----- Listed records
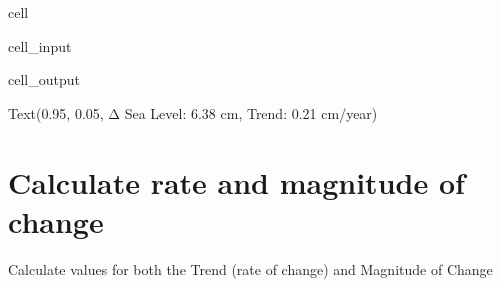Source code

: \documentclass[letterpaper,10pt,english]{jupyterBook}
\begin{document}
\begin{sphinxuseclass}{cell}
\begin{sphinxVerbatimInput}
\begin{sphinxuseclass}{cell_input}
\end{sphinxuseclass}\end{sphinxVerbatimInput}
\begin{sphinxVerbatimOutput}

\begin{sphinxuseclass}{cell_output}
\begin{sphinxVerbatim}[commandchars=\\\{\}]
Text(0.95, 0.05, \PYGZsq{}Δ Sea Level: 6.38 cm, Trend: 0.21 cm/year\PYGZsq{})
\end{sphinxVerbatim}

\noindent{}

\end{sphinxuseclass}\end{sphinxVerbatimOutput}

\end{sphinxuseclass}

\section{Calculate rate and magnitude of change}
\label{\detokenize{notebooks/regional_and_local/SL_Trend:calculate-rate-and-magnitude-of-change}}
\sphinxAtStartPar
Calculate values for both the Trend (rate of change) and Magnitude of Change
\end{document}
----------
■ **What you need to do**
When a line in the data contains the string "sphinxuseclass", copy that line.

■ **Answer space**
\begin{sphinxuseclass}{cell}
\begin{sphinxuseclass}{cell_input}
\end{sphinxuseclass}\end{sphinxVerbatimInput}
\begin{sphinxuseclass}{cell_output}
\end{sphinxuseclass}\end{sphinxVerbatimOutput}
\end{sphinxuseclass}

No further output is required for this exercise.